EDIT: Here's the answer:

mongrel_cluster, in the "restart" task, simply does this:

 def run
   stop
   start
 end

It doesn't do any waiting or checking to see that the process exited before invoking "start". This is a known bug with an outstanding patch submitted. I applied the patch to Mongrel Cluster and the problem disappeared.

A: 

I hate to be so basic, but it sounds like the pid files are still hanging around when it is trying to start. Make sure that mongrel is stopped by hand. Clean up the pid files by hand. Then do a cap deploy.

salt.racer
+1  A: 
Ryan McGeary
Thanks Ryan. I think you got me unstuck. When I get it solved, I'll follow up.
Pete
+4  A: 

You can explicitly tell the mongrel_cluster recipes to remove the pid files before a start by adding the following in your capistrano recipes:

# helps keep mongrel pid files clean
set :mongrel_clean, true

This causes it to pass the --clean option to mongrel_cluster_ctl.

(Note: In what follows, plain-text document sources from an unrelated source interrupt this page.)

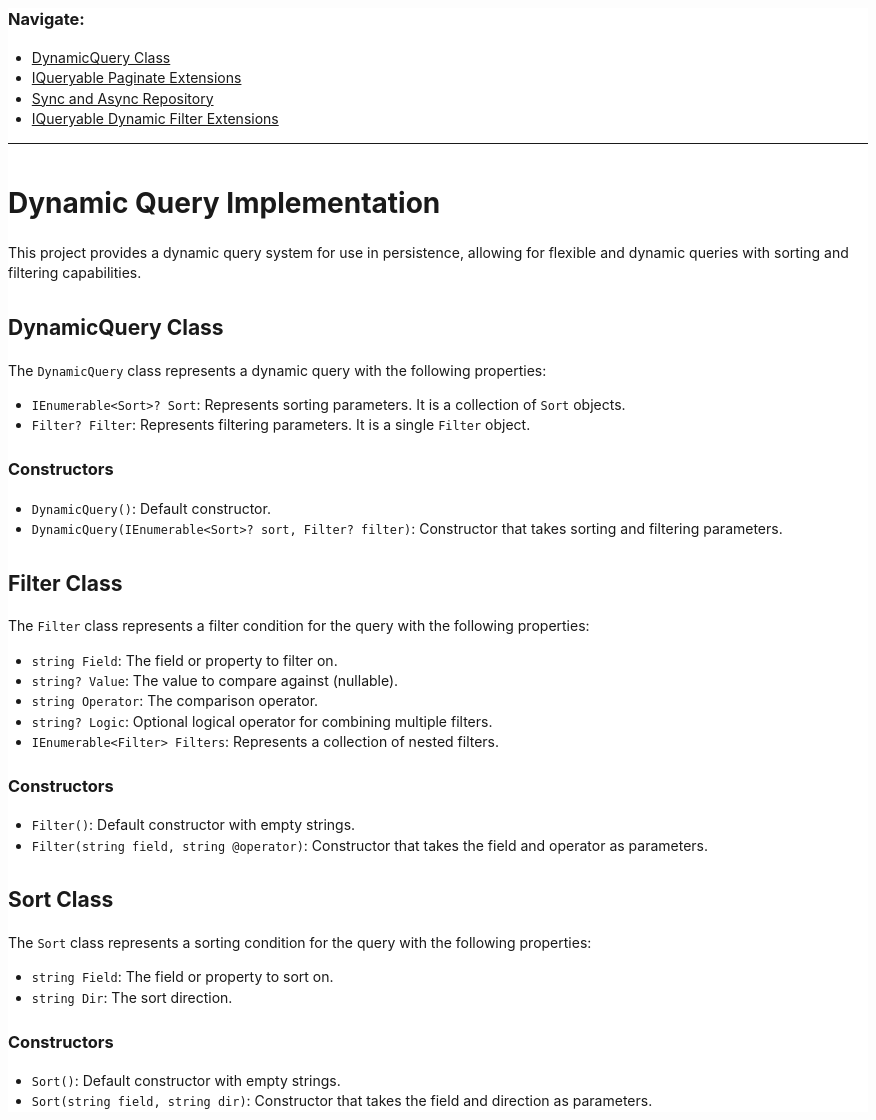 ### Navigate:
- [DynamicQuery Class](#dynamic-query-implementation)
- [IQueryable Paginate Extensions](#iqueryable-paginate-extensions)
- [Sync and Async Repository](#sync-and-async-repository)
- [IQueryable Dynamic Filter Extensions](#iqueryable-dynamic-filter-extensions)
---

# Dynamic Query Implementation

This project provides a dynamic query system for use in persistence, allowing for flexible and dynamic queries with sorting and filtering capabilities.

## DynamicQuery Class

The `DynamicQuery` class represents a dynamic query with the following properties:

- `IEnumerable<Sort>? Sort`: Represents sorting parameters. It is a collection of `Sort` objects.
- `Filter? Filter`: Represents filtering parameters. It is a single `Filter` object.

### Constructors

- `DynamicQuery()`: Default constructor.
- `DynamicQuery(IEnumerable<Sort>? sort, Filter? filter)`: Constructor that takes sorting and filtering parameters.

## Filter Class

The `Filter` class represents a filter condition for the query with the following properties:

- `string Field`: The field or property to filter on.
- `string? Value`: The value to compare against (nullable).
- `string Operator`: The comparison operator.
- `string? Logic`: Optional logical operator for combining multiple filters.
- `IEnumerable<Filter> Filters`: Represents a collection of nested filters.

### Constructors

- `Filter()`: Default constructor with empty strings.
- `Filter(string field, string @operator)`: Constructor that takes the field and operator as parameters.

## Sort Class

The `Sort` class represents a sorting condition for the query with the following properties:

- `string Field`: The field or property to sort on.
- `string Dir`: The sort direction.

### Constructors

- `Sort()`: Default constructor with empty strings.
- `Sort(string field, string dir)`: Constructor that takes the field and direction as parameters.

I went back and looked at one of my deployment recipes and noticed that I had also changed the way my restart task worked. Take a look at the following message in the mongrel users group:

mongrel users discussion of restart

The following is my deploy:restart task. I admit it's a bit of a hack.

namespace :deploy do
  desc "Restart the Mongrel processes on the app server."
  task :restart, :roles => :app do
    mongrel.cluster.stop
    sleep 2.5
    mongrel.cluster.start
  end
end
rwc9u
This is on the right track. See my edit to the question: there's a patch to mongrel_cluster that fixes the behavior.
Pete
+1  A: 

Either way, my mongrels are starting before the previous stop command has finished shutting 'em all down.

sleep 2.5 is not a good solution, if it takes longer than 2.5 seconds to halt all running mongrels.

There seems to be a need for:

stop && start

vs.

stop; start

(this is how bash works, && waits for the first command to finish w/o error, while ";" simply runs the next command).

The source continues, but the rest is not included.